■ **What is required**: Please transcribe the entries that follow exactly as they stand, skipping each picture.

Pictures paired with source code
%%
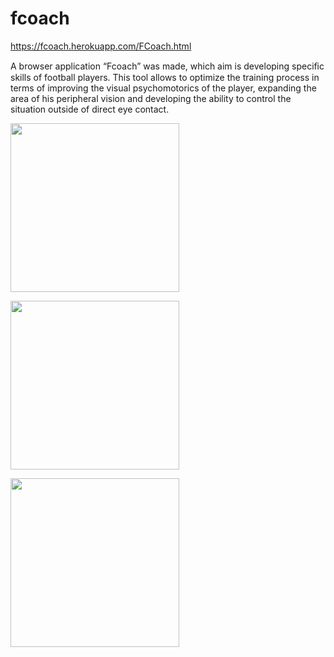 # fcoach
https://fcoach.herokuapp.com/FCoach.html

A browser application “Fcoach” was made, which aim is developing speciﬁc skills of football players. This tool allows to optimize the training process in terms of improving the visual psychomotorics of the player, expanding the area of his peripheral vision and developing the ability to control the situation outside of direct eye contact. 




<p>
  <img width=270 src="https://github.com/DKarz/media-lfs/blob/master/f3.gif?raw=true">
  <p> </p>
  <img width=270 src="https://github.com/DKarz/media-lfs/blob/master/f4.gif?raw=true">
  <p> </p>
  <img width=270 src="https://github.com/DKarz/media-lfs/blob/master/f5.gif?raw=true">
  <br/><br/><br/>
</p>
%%
■ **Output of the exercise**:
 # fcoach
https://fcoach.herokuapp.com/FCoach.html

A browser application “Fcoach” was made, which aim is developing speciﬁc skills of football players. This tool allows to optimize the training process in terms of improving the visual psychomotorics of the player, expanding the area of his peripheral vision and developing the ability to control the situation outside of direct eye contact. 




<p>
  <img width=270 src="https://github.com/DKarz/media-lfs/blob/master/f3.gif?raw=true">
  <p> </p>
  <img width=270 src="https://github.com/DKarz/media-lfs/blob/master/f4.gif?raw=true">
  <p> </p>
  <img width=270 src="https://github.com/DKarz/media-lfs/blob/master/f5.gif?raw=true">
  <br/><br/><br/>
</p>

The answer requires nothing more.